Herr Schmid-Höhne: Warum zieht es die Menschen ans Meer?
Nach meiner Erfahrung ist es vor allem der Kontrast zum Alltag: Das Meer stellt eine wunderbare Gegenwelt dazu dar. Die Weite beruhigt unsere Augen, gerade im Kontrast zu der Informationsflut, die wir in der Stadt oder vor dem Computerbildschirm haben. Und weil das Meer ständig in Bewegung ist, wird es uns auch nicht langweilig, auf die Wellen zu schauen.
Was für einen Einfluss hat das Meer auf unsere Psyche?

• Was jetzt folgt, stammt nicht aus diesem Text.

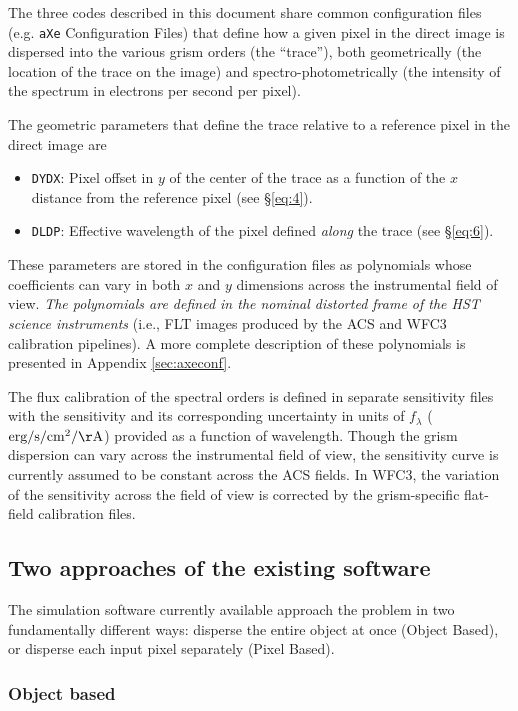 \documentclass[preprint]{aastex}
\begin{document}
The three codes described in this document share common configuration files (e.g. \texttt{aXe} Configuration Files) that define how a given pixel in the direct image is dispersed into the various grism orders (the ``trace''), both geometrically (the location of the trace on the image) and spectro-photometrically (the intensity of the spectrum in electrons per second per pixel). 

The geometric parameters that define the trace relative to a reference pixel in the direct image are 
\begin{itemize}
    \item \texttt{DYDX}: Pixel offset in $y$ of the center of the trace as a function of the $x$ distance from the reference pixel (see \S\ref{eq:4}).
    
    \item \texttt{DLDP}: Effective wavelength of the pixel defined \textit{along} the trace (see \S\ref{eq:6}). 
\end{itemize}

These parameters are stored in the configuration files as polynomials whose coefficients can vary in both $x$ and $y$ dimensions across the instrumental field of view.  \textit{The polynomials are defined in the nominal distorted frame of the \textit{HST} science instruments} (i.e., FLT images produced by the ACS and WFC3 calibration pipelines). A more complete description of these polynomials is presented in Appendix \ref{sec:axeconf}.

The flux calibration of the spectral orders is defined in separate sensitivity files with the sensitivity and its corresponding uncertainty in units of $f_\lambda$ ($\mathrm{erg/s/cm^2/\AA}$) provided as a function of wavelength.  Though the grism dispersion can vary across the instrumental field of view, the sensitivity curve is currently assumed to be constant across the ACS fields. In WFC3, the variation of the sensitivity across the field of view is corrected by the grism-specific flat-field calibration files.

\subsection{Two approaches of the existing software}
The simulation software currently available approach the problem in two fundamentally different ways: disperse the entire object at once (Object Based), or disperse each input pixel separately (Pixel Based).

\subsubsection{Object based}
\end{document}
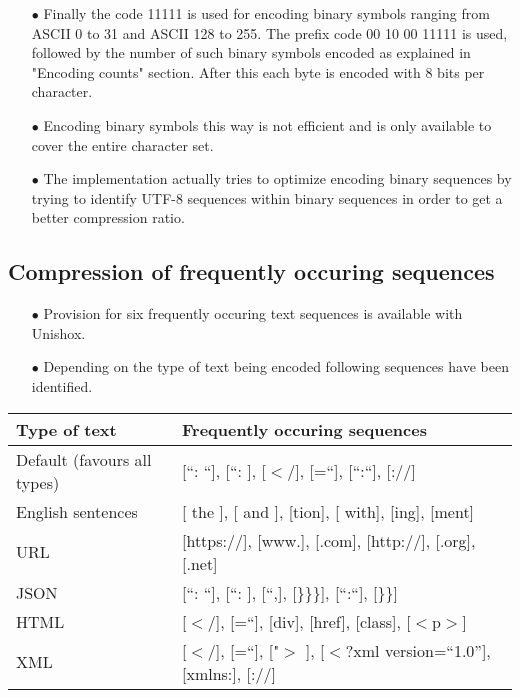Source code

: \documentclass[]{article}
\begin{document}
\begin{itemize}
		\item[$\bullet$] Finally the code 11111 is used for encoding binary symbols ranging from ASCII 0 to 31 and ASCII 128 to 255. The prefix code 00 10 00 11111 is used, followed by the number of such binary symbols encoded as explained in "Encoding counts" section. After this each byte is encoded with 8 bits per character.
		\item[$\bullet$] Encoding binary symbols this way is not efficient and is only available to cover the entire character set.
		\item[$\bullet$] The implementation actually tries to optimize encoding binary sequences by trying to identify UTF-8 sequences within binary sequences in order to get a better compression ratio. 
	\end{itemize}
	
	\subsection{Compression of frequently occuring sequences}
	\begin{itemize}
		\item[$\bullet$] Provision for six frequently occuring text sequences is available with Unishox.
		\item[$\bullet$] Depending on the type of text being encoded following sequences have been identified.
	\end{itemize}
	\begin{tabular}{ | l | l |} \hline
		﻿\textbf{Type of text} & ﻿\textbf{Frequently occuring sequences} \\ \hline
		Default (favours all types) & [\textquotedblleft: \textquotedblleft], [\textquotedblleft: ], [$<$/], [=\textquotedblleft], [\textquotedblleft:\textquotedblleft], [://] \\ \hline
		English sentences & [ the ], [ and ], [tion], [ with], [ing], [ment] \\ \hline
		URL & [https://], [www.], [.com], [http://], [.org], [.net] \\ \hline
		JSON & [\textquotedblleft: \textquotedblleft], [\textquotedblleft: ], [\textquotedblleft,], [\}\}\}], [\textquotedblleft:\textquotedblleft], [\}\}] \\ \hline
		HTML & [$<$/], [=\textquotedblleft], [div], [href], [class], [$<$p$>$] \\ \hline
		XML & [$<$/], [=\textquotedblleft], ["$>$ ], [$<$?xml version=\textquotedblleft1.0\textquotedblright], [xmlns:], [://] \\ \hline
	\end{tabular}
	
\end{document}
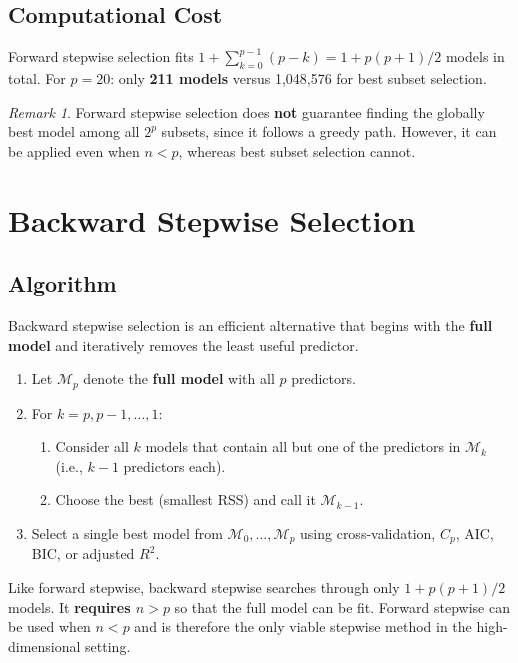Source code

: \documentclass[11pt,a4paper]{article}
\theoremstyle{definition}
\theoremstyle{plain}
\theoremstyle{remark}
\newtheorem*{remark}{Remark}
\begin{document}
\subsection{Computational Cost}

Forward stepwise selection fits $1 + \sum_{k=0}^{p-1}(p - k) = 1 + p(p+1)/2$ models in total. For $p = 20$: only \textbf{211 models} versus 1,048,576 for best subset selection.

\begin{remark}
Forward stepwise selection does \textbf{not} guarantee finding the globally best model among all $2^p$ subsets, since it follows a greedy path. However, it can be applied even when $n < p$, whereas best subset selection cannot.
\end{remark}


\section{Backward Stepwise Selection}

\subsection{Algorithm}

Backward stepwise selection is an efficient alternative that begins with the \textbf{full model} and iteratively removes the least useful predictor.

\begin{enumerate}
    \item Let $\mathcal{M}_p$ denote the \textbf{full model} with all $p$ predictors.
    \item For $k = p, p-1, \ldots, 1$:
        \begin{enumerate}[label=(\alph*)]
            \item Consider all $k$ models that contain all but one of the predictors in $\mathcal{M}_k$ (i.e., $k-1$ predictors each).
            \item Choose the best (smallest RSS) and call it $\mathcal{M}_{k-1}$.
        \end{enumerate}
    \item Select a single best model from $\mathcal{M}_0, \ldots, \mathcal{M}_p$ using cross-validation, $C_p$, AIC, BIC, or adjusted $R^2$.
\end{enumerate}

Like forward stepwise, backward stepwise searches through only $1 + p(p+1)/2$ models. It \textbf{requires $n > p$} so that the full model can be fit. Forward stepwise can be used when $n < p$ and is therefore the only viable stepwise method in the high-dimensional setting.
\end{document}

In erster Linie einen entspannenden. Neben der Weite haben das Blau und Grün des Meeres auch farbpsychologisch eine beruhigende Wirkung. Das Rauschen der Wellen kann Geborgenheit auslösen. Tiefenpsychologisch wird dieser Effekt damit erklärt, dass wir im Mutterleib vergleichbaren Geräuschen wie dem Meeresrauschen ausgesetzt sind. Die Wellen brechen in einem regelmäßigen Rhythmus, was wir vom Herzschlag der Mutter kennen.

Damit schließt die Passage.